▸ Activity
Please write out every entry below, word for word.

[Opening Data excerpts section]

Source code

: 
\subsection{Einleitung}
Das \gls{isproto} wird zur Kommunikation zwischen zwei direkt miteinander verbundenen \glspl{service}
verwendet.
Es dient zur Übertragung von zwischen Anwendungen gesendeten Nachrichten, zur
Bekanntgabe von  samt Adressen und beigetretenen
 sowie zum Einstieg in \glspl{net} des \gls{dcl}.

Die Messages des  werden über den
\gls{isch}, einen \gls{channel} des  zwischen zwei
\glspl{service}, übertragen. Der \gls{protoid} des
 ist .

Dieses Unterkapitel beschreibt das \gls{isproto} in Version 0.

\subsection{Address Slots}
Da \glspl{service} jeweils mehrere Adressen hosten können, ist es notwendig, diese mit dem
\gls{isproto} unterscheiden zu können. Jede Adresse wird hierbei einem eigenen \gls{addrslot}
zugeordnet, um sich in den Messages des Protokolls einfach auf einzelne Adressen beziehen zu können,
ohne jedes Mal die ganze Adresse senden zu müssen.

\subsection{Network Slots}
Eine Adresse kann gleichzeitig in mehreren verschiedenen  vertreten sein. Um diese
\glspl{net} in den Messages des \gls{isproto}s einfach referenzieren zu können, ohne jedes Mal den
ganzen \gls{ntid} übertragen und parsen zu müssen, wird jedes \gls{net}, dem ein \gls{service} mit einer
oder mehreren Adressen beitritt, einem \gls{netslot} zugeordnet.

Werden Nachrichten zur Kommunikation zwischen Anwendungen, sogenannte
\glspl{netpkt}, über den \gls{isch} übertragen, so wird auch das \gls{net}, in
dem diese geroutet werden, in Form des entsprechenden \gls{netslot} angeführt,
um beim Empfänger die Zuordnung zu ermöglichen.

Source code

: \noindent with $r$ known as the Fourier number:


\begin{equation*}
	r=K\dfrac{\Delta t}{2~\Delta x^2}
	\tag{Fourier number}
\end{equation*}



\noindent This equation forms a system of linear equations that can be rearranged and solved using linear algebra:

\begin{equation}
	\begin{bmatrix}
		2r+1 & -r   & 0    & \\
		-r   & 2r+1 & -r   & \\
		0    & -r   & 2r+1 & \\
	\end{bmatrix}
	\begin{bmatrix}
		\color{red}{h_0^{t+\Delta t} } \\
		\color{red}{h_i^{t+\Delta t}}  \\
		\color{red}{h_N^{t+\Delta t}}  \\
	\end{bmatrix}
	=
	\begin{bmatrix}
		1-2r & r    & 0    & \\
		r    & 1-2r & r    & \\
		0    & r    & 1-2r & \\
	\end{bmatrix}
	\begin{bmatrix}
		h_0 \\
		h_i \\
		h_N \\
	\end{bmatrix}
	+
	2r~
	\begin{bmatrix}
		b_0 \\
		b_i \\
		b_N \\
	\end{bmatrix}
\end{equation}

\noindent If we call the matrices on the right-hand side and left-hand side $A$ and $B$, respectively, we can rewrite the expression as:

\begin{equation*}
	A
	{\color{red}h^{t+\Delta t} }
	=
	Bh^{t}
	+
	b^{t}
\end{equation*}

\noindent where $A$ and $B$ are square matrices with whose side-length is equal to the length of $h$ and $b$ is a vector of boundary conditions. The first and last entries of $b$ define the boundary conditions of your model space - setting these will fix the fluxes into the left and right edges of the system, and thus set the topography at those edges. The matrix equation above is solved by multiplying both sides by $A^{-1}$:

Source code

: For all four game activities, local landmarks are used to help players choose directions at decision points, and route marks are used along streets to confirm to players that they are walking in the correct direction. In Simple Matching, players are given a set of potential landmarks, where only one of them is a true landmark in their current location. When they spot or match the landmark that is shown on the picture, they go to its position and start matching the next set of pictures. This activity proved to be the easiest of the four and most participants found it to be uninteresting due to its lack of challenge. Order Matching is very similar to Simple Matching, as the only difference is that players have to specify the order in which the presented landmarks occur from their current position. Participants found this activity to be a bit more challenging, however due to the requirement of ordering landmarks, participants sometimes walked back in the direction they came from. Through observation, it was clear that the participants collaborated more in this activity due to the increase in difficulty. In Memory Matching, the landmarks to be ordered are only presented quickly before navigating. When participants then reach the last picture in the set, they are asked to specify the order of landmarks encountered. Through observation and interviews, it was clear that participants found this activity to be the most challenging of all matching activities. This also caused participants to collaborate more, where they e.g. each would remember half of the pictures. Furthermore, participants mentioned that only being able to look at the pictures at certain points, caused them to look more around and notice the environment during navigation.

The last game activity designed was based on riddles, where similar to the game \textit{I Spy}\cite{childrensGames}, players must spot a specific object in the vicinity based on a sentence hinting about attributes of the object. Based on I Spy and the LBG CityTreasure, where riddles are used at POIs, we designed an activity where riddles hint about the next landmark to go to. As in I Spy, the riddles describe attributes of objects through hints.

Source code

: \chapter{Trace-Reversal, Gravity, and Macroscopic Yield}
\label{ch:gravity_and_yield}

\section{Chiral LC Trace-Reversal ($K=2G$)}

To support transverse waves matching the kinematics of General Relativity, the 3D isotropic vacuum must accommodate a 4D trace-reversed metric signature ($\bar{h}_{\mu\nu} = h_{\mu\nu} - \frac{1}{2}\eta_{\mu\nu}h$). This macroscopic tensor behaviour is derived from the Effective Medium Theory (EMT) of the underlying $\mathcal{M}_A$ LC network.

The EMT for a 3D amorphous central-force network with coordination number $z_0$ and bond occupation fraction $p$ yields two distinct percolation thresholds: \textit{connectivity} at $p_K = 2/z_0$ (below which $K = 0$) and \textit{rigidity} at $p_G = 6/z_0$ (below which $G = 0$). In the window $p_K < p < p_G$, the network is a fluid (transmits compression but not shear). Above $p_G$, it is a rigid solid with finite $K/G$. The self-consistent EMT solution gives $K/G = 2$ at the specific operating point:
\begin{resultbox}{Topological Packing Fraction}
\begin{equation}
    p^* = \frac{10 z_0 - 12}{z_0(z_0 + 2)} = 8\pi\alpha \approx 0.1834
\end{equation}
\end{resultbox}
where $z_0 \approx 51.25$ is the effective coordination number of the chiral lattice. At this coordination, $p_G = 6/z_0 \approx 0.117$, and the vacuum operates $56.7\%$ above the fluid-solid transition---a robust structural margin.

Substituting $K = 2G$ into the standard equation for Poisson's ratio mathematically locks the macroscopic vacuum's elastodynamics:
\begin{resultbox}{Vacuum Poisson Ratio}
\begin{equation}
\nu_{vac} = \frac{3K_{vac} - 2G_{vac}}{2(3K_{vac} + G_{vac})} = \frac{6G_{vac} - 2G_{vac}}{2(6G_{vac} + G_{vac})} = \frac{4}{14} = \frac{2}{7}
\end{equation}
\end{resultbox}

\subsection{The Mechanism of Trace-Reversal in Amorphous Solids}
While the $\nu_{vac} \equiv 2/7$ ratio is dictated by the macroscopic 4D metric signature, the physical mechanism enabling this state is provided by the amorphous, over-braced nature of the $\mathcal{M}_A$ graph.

[Closing Data excerpts section]

▸ Output of the exercise
Source code

: 
\subsection{Einleitung}
Das \gls{isproto} wird zur Kommunikation zwischen zwei direkt miteinander verbundenen \glspl{service}
verwendet.
Es dient zur Übertragung von zwischen Anwendungen gesendeten Nachrichten, zur
Bekanntgabe von  samt Adressen und beigetretenen
 sowie zum Einstieg in \glspl{net} des \gls{dcl}.

Die Messages des  werden über den
\gls{isch}, einen \gls{channel} des  zwischen zwei
\glspl{service}, übertragen. Der \gls{protoid} des
 ist .

Dieses Unterkapitel beschreibt das \gls{isproto} in Version 0.

\subsection{Address Slots}
Da \glspl{service} jeweils mehrere Adressen hosten können, ist es notwendig, diese mit dem
\gls{isproto} unterscheiden zu können. Jede Adresse wird hierbei einem eigenen \gls{addrslot}
zugeordnet, um sich in den Messages des Protokolls einfach auf einzelne Adressen beziehen zu können,
ohne jedes Mal die ganze Adresse senden zu müssen.

\subsection{Network Slots}
Eine Adresse kann gleichzeitig in mehreren verschiedenen  vertreten sein. Um diese
\glspl{net} in den Messages des \gls{isproto}s einfach referenzieren zu können, ohne jedes Mal den
ganzen \gls{ntid} übertragen und parsen zu müssen, wird jedes \gls{net}, dem ein \gls{service} mit einer
oder mehreren Adressen beitritt, einem \gls{netslot} zugeordnet.

Werden Nachrichten zur Kommunikation zwischen Anwendungen, sogenannte
\glspl{netpkt}, über den \gls{isch} übertragen, so wird auch das \gls{net}, in
dem diese geroutet werden, in Form des entsprechenden \gls{netslot} angeführt,
um beim Empfänger die Zuordnung zu ermöglichen.

Source code

: \noindent with $r$ known as the Fourier number:


\begin{equation*}
	r=K\dfrac{\Delta t}{2~\Delta x^2}
	\tag{Fourier number}
\end{equation*}



\noindent This equation forms a system of linear equations that can be rearranged and solved using linear algebra:

\begin{equation}
	\begin{bmatrix}
		2r+1 & -r   & 0    & \\
		-r   & 2r+1 & -r   & \\
		0    & -r   & 2r+1 & \\
	\end{bmatrix}
	\begin{bmatrix}
		\color{red}{h_0^{t+\Delta t} } \\
		\color{red}{h_i^{t+\Delta t}}  \\
		\color{red}{h_N^{t+\Delta t}}  \\
	\end{bmatrix}
	=
	\begin{bmatrix}
		1-2r & r    & 0    & \\
		r    & 1-2r & r    & \\
		0    & r    & 1-2r & \\
	\end{bmatrix}
	\begin{bmatrix}
		h_0 \\
		h_i \\
		h_N \\
	\end{bmatrix}
	+
	2r~
	\begin{bmatrix}
		b_0 \\
		b_i \\
		b_N \\
	\end{bmatrix}
\end{equation}

\noindent If we call the matrices on the right-hand side and left-hand side $A$ and $B$, respectively, we can rewrite the expression as:

\begin{equation*}
	A
	{\color{red}h^{t+\Delta t} }
	=
	Bh^{t}
	+
	b^{t}
\end{equation*}

\noindent where $A$ and $B$ are square matrices with whose side-length is equal to the length of $h$ and $b$ is a vector of boundary conditions. The first and last entries of $b$ define the boundary conditions of your model space - setting these will fix the fluxes into the left and right edges of the system, and thus set the topography at those edges. The matrix equation above is solved by multiplying both sides by $A^{-1}$:

Source code

: For all four game activities, local landmarks are used to help players choose directions at decision points, and route marks are used along streets to confirm to players that they are walking in the correct direction. In Simple Matching, players are given a set of potential landmarks, where only one of them is a true landmark in their current location. When they spot or match the landmark that is shown on the picture, they go to its position and start matching the next set of pictures. This activity proved to be the easiest of the four and most participants found it to be uninteresting due to its lack of challenge. Order Matching is very similar to Simple Matching, as the only difference is that players have to specify the order in which the presented landmarks occur from their current position. Participants found this activity to be a bit more challenging, however due to the requirement of ordering landmarks, participants sometimes walked back in the direction they came from. Through observation, it was clear that the participants collaborated more in this activity due to the increase in difficulty. In Memory Matching, the landmarks to be ordered are only presented quickly before navigating. When participants then reach the last picture in the set, they are asked to specify the order of landmarks encountered. Through observation and interviews, it was clear that participants found this activity to be the most challenging of all matching activities. This also caused participants to collaborate more, where they e.g. each would remember half of the pictures. Furthermore, participants mentioned that only being able to look at the pictures at certain points, caused them to look more around and notice the environment during navigation.

The last game activity designed was based on riddles, where similar to the game \textit{I Spy}\cite{childrensGames}, players must spot a specific object in the vicinity based on a sentence hinting about attributes of the object. Based on I Spy and the LBG CityTreasure, where riddles are used at POIs, we designed an activity where riddles hint about the next landmark to go to. As in I Spy, the riddles describe attributes of objects through hints.

Source code

: \chapter{Trace-Reversal, Gravity, and Macroscopic Yield}
\label{ch:gravity_and_yield}

\section{Chiral LC Trace-Reversal ($K=2G$)}

To support transverse waves matching the kinematics of General Relativity, the 3D isotropic vacuum must accommodate a 4D trace-reversed metric signature ($\bar{h}_{\mu\nu} = h_{\mu\nu} - \frac{1}{2}\eta_{\mu\nu}h$). This macroscopic tensor behaviour is derived from the Effective Medium Theory (EMT) of the underlying $\mathcal{M}_A$ LC network.

The EMT for a 3D amorphous central-force network with coordination number $z_0$ and bond occupation fraction $p$ yields two distinct percolation thresholds: \textit{connectivity} at $p_K = 2/z_0$ (below which $K = 0$) and \textit{rigidity} at $p_G = 6/z_0$ (below which $G = 0$). In the window $p_K < p < p_G$, the network is a fluid (transmits compression but not shear). Above $p_G$, it is a rigid solid with finite $K/G$. The self-consistent EMT solution gives $K/G = 2$ at the specific operating point:
\begin{resultbox}{Topological Packing Fraction}
\begin{equation}
    p^* = \frac{10 z_0 - 12}{z_0(z_0 + 2)} = 8\pi\alpha \approx 0.1834
\end{equation}
\end{resultbox}
where $z_0 \approx 51.25$ is the effective coordination number of the chiral lattice. At this coordination, $p_G = 6/z_0 \approx 0.117$, and the vacuum operates $56.7\%$ above the fluid-solid transition---a robust structural margin.

Substituting $K = 2G$ into the standard equation for Poisson's ratio mathematically locks the macroscopic vacuum's elastodynamics:
\begin{resultbox}{Vacuum Poisson Ratio}
\begin{equation}
\nu_{vac} = \frac{3K_{vac} - 2G_{vac}}{2(3K_{vac} + G_{vac})} = \frac{6G_{vac} - 2G_{vac}}{2(6G_{vac} + G_{vac})} = \frac{4}{14} = \frac{2}{7}
\end{equation}
\end{resultbox}

\subsection{The Mechanism of Trace-Reversal in Amorphous Solids}
While the $\nu_{vac} \equiv 2/7$ ratio is dictated by the macroscopic 4D metric signature, the physical mechanism enabling this state is provided by the amorphous, over-braced nature of the $\mathcal{M}_A$ graph.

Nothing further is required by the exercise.